In his memoir, Mr Brown said failing to put fraudsters in prison would "give a green light" to the sort of behaviour that led to the financial crash.
He also said "little has changed" since the crash, which came during his time in Number 10.
The year 2009 "has proved to be the turning point at which history failed to turn", he said.
Mr Brown was Labour prime minister during the worst financial crisis since the great depression of the 1930s, and in October 2008 his government unveiled a £400bn package, external aimed at rescuing the UK's banking system.
In his memoir My Life, Our Times, he said he had been prepared to quit Downing Street if it had not gone according to plan.

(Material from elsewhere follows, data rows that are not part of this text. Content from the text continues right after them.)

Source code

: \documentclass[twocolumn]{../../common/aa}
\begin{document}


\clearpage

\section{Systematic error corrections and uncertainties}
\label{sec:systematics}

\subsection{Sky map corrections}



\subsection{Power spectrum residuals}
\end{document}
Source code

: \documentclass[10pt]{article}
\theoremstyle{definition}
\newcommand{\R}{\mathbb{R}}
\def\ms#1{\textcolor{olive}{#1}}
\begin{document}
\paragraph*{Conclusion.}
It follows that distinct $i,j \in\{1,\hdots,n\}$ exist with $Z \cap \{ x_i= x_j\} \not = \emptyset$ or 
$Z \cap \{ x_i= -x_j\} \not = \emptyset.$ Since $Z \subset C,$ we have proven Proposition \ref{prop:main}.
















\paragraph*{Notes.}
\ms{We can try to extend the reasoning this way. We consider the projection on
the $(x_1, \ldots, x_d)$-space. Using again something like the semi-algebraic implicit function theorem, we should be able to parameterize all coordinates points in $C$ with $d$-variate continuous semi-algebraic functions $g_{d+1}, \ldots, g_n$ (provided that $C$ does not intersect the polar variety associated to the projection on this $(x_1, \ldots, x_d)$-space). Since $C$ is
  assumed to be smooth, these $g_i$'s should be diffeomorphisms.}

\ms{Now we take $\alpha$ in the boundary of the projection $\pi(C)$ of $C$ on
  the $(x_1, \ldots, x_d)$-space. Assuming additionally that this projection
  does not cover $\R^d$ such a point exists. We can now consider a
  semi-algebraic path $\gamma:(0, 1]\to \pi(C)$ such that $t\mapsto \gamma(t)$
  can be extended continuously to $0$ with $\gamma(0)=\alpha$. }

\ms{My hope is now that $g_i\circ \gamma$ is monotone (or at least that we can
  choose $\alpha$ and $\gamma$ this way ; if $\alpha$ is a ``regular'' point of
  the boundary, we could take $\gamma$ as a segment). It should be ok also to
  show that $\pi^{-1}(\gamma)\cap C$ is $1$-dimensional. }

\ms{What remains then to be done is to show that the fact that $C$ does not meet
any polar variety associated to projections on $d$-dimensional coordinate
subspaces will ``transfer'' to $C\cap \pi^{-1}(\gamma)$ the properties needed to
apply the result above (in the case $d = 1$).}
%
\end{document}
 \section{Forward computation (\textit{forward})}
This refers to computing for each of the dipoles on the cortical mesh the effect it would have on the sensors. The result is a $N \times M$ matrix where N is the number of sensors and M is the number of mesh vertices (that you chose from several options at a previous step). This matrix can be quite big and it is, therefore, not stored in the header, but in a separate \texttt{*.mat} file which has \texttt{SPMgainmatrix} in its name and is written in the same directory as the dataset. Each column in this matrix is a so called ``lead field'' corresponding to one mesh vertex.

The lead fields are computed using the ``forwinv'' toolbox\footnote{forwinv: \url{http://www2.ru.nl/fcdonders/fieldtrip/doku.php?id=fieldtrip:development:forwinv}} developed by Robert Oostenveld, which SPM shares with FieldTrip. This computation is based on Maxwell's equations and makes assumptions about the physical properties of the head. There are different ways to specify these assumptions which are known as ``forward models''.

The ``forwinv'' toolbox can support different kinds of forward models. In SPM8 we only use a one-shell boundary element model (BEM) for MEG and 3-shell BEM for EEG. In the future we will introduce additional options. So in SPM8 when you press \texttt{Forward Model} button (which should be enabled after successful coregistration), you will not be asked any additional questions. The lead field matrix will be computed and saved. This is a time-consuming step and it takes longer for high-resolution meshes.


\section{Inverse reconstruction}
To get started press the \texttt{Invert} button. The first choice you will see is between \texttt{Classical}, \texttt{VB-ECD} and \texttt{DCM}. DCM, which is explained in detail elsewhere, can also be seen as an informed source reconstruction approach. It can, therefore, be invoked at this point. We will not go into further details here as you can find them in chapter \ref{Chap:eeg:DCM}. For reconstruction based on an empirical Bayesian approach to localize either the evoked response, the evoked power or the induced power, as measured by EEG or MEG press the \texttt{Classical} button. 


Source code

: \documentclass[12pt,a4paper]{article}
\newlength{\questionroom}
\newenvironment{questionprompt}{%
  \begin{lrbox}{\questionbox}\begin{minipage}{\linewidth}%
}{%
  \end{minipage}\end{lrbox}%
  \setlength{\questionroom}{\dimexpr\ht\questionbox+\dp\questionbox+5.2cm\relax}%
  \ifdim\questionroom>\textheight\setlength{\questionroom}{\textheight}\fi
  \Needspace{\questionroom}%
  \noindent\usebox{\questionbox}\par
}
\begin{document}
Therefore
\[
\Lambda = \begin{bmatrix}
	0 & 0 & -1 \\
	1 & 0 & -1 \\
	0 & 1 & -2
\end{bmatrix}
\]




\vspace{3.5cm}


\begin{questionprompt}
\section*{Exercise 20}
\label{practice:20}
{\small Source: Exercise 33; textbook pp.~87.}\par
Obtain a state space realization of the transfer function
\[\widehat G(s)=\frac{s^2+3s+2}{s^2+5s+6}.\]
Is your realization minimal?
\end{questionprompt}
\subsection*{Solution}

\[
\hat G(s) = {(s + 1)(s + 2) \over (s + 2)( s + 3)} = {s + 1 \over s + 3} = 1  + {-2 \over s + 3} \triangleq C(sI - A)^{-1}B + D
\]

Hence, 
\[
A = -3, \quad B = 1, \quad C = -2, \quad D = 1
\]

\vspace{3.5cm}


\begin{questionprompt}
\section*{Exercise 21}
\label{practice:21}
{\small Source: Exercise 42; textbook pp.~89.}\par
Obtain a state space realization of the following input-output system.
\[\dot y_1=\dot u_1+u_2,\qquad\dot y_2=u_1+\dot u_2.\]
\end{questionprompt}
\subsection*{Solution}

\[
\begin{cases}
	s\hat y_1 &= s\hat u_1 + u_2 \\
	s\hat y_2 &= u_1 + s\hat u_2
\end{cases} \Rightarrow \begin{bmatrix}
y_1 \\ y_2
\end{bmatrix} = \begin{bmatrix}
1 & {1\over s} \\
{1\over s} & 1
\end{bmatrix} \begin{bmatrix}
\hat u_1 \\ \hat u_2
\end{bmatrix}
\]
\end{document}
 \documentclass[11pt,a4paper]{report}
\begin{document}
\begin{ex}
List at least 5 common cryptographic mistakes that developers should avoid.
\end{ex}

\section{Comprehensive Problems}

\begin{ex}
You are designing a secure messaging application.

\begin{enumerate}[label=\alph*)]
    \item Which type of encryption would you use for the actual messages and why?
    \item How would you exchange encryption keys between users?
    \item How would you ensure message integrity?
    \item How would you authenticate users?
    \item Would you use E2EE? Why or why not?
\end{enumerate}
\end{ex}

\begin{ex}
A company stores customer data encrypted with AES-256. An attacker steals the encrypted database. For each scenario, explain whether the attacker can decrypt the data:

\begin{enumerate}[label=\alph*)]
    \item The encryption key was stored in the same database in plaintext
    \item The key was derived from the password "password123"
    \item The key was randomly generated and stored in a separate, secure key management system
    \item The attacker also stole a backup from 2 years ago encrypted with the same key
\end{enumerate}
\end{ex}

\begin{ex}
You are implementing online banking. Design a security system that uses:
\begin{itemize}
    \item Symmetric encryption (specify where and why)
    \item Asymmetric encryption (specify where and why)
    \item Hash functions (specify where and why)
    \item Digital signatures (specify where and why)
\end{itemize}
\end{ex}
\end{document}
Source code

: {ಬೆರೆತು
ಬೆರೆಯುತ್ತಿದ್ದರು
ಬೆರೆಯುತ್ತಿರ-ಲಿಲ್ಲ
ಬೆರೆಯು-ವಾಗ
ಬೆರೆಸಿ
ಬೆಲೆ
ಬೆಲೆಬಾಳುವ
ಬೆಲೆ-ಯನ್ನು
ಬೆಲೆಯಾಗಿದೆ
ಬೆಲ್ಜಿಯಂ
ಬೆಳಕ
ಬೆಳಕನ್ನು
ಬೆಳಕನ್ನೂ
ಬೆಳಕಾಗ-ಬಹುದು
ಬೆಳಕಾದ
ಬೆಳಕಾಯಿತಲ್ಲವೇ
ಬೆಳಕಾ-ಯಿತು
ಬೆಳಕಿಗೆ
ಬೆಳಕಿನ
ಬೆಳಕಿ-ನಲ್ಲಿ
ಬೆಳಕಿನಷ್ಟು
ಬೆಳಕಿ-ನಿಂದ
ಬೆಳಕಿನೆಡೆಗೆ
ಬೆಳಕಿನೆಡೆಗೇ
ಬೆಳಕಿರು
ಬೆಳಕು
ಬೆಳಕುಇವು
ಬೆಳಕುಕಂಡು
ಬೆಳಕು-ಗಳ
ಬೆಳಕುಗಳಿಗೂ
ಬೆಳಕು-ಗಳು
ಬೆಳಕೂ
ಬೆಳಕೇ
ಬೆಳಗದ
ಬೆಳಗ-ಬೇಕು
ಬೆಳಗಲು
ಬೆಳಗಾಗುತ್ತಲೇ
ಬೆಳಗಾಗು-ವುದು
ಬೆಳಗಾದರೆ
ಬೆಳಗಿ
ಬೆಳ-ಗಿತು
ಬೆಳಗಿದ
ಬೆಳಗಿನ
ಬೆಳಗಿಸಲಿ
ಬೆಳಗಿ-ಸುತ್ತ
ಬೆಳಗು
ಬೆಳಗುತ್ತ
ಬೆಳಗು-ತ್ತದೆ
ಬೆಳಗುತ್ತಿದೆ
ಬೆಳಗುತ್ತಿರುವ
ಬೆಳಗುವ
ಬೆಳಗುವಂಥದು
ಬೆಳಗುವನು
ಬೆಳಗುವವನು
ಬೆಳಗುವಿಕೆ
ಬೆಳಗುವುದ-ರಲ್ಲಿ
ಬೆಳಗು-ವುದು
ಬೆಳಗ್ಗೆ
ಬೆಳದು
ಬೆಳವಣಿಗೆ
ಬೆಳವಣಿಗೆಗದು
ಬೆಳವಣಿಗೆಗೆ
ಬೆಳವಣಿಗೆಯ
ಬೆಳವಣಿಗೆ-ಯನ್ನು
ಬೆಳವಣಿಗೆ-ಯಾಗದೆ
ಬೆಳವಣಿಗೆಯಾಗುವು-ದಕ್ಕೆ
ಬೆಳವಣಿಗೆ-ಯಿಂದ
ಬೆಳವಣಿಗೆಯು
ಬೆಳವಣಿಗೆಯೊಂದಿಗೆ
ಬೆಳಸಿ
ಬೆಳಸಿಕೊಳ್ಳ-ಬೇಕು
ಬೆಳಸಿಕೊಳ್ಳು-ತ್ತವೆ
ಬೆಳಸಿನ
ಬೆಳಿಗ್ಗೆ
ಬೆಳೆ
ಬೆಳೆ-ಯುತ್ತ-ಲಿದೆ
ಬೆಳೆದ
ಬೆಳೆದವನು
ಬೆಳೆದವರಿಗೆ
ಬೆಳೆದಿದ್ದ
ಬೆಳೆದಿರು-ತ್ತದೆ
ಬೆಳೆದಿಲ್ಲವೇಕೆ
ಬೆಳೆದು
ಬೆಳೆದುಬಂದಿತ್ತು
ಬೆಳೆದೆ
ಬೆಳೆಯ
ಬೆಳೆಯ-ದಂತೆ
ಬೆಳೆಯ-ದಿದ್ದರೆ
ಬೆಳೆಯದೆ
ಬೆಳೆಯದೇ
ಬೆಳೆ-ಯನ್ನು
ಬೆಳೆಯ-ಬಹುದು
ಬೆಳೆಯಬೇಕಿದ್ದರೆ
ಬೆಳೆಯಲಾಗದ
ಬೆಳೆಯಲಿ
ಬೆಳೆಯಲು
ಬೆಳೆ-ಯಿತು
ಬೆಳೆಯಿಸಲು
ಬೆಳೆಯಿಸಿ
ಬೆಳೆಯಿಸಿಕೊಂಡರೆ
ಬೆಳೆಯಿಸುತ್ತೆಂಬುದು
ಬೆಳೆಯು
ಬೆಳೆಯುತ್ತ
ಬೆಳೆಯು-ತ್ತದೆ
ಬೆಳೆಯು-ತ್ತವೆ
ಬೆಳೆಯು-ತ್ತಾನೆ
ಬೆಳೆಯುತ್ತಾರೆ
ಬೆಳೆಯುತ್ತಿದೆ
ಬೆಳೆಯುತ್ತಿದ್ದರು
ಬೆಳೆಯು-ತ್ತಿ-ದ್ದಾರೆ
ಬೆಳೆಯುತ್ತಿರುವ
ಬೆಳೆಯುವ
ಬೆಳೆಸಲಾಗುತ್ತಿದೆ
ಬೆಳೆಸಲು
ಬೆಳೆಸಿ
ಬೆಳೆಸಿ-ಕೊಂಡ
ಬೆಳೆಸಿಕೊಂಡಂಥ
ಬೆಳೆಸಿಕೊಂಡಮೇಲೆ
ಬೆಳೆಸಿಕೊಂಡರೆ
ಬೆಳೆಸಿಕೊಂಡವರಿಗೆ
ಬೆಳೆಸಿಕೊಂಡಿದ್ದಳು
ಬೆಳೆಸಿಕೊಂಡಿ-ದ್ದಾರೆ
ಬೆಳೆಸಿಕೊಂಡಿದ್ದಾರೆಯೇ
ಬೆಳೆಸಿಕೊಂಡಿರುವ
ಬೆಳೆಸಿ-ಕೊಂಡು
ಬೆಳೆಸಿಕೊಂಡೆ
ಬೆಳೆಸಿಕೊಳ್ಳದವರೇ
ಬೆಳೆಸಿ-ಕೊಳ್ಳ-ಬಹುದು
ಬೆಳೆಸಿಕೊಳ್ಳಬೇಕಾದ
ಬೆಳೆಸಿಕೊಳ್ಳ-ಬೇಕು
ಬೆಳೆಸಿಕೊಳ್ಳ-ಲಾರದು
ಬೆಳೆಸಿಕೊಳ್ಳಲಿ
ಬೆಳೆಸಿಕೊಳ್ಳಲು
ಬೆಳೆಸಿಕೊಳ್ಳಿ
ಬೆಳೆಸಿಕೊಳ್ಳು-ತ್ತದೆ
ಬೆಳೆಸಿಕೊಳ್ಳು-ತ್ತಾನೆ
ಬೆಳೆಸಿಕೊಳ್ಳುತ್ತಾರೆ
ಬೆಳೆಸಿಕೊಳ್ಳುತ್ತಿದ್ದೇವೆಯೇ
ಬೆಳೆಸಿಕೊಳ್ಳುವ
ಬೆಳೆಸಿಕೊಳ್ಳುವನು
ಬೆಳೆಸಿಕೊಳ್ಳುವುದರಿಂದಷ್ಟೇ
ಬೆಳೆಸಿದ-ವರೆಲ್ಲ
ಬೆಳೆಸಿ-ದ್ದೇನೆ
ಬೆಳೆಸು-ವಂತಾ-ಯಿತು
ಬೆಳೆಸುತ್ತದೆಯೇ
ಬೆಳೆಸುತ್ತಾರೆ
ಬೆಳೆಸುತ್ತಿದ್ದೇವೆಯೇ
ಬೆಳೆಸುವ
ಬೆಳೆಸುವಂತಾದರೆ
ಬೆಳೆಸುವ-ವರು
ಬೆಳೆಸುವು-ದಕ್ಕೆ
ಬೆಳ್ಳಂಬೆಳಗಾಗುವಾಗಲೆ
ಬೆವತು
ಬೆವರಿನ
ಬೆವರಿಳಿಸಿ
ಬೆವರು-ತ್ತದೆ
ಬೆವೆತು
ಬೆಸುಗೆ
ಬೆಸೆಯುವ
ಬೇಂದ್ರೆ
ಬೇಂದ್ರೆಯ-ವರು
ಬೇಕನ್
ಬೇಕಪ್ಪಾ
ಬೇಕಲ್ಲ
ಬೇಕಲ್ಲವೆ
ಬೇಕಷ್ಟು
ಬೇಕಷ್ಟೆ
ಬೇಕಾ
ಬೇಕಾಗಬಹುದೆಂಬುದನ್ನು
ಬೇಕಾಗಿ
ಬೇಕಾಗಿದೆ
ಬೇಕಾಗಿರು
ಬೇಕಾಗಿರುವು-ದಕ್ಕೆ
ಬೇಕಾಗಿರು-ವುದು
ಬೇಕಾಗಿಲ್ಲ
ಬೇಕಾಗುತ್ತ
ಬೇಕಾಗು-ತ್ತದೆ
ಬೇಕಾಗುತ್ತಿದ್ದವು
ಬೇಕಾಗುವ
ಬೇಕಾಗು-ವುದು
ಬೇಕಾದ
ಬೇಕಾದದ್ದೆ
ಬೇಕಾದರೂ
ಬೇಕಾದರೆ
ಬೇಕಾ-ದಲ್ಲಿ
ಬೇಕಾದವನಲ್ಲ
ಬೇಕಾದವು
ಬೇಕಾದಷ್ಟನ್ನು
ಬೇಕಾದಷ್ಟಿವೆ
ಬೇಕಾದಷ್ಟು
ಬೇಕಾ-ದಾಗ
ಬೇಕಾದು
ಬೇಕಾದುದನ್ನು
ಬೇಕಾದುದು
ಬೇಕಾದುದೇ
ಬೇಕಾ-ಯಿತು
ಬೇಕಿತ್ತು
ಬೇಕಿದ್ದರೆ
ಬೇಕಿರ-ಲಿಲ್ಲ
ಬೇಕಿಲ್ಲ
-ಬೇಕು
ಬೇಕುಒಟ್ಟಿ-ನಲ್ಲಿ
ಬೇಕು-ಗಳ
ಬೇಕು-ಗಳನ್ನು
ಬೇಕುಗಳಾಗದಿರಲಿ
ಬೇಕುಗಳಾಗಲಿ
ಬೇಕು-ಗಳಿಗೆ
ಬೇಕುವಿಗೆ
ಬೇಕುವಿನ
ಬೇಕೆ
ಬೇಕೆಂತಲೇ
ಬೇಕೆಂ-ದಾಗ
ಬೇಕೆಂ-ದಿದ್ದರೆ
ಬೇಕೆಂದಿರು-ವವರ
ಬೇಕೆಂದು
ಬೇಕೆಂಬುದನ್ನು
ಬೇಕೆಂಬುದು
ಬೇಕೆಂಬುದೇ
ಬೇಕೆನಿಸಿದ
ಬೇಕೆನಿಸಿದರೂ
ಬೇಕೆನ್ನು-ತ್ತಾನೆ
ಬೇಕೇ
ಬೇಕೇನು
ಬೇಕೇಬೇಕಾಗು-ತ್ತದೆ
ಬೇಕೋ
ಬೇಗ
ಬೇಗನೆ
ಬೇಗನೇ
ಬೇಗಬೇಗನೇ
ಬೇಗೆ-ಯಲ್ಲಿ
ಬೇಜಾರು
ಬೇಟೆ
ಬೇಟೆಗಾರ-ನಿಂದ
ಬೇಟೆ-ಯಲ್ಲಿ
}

"As I walked into the office, I didn't know if I'd still be there at the end of the day," he said.
Nearly a decade on, Mr Brown - who lost the 2010 general election and quit as an MP in 2015 - has said not enough has been done to prevent another crash.
"Little has changed since the promise in 2009 that we bring finance to heel," he said.
"The banks that were deemed 'too big to fail' are now even bigger than they were."
He said billions of pounds were still being paid in bonuses, and that banks had "circumvented" the EU bankers' bonus cap.
"One of the arguments for high pay in the banking sector - that they take risk - has not survived the crash," he said.
"With many banks backstopped by the taxpayers, they make their profits at least in part because of the government guarantee. The risks they are taking is often not with their money but with ours."
He questioned why bankers who had been involved had not been prosecuted in the way they were in Ireland, Iceland, Spain and Portugal.
Mr Brown suggested provisions in the Fraud Act might be a tool for this to happen, adding: "If bankers who act fraudulently in this way are not put in prison with their bonuses returned, assets confiscated and banned from future practice, we will only give a green light to similar risk-laden behaviour in new forms."
He also expressed regret that his plans for a "global banking constitution" to head off future financial crises had not been realised by the time he left office.
"Just at the time I argued for enhanced cooperation, I found resistance to change was growing," he said.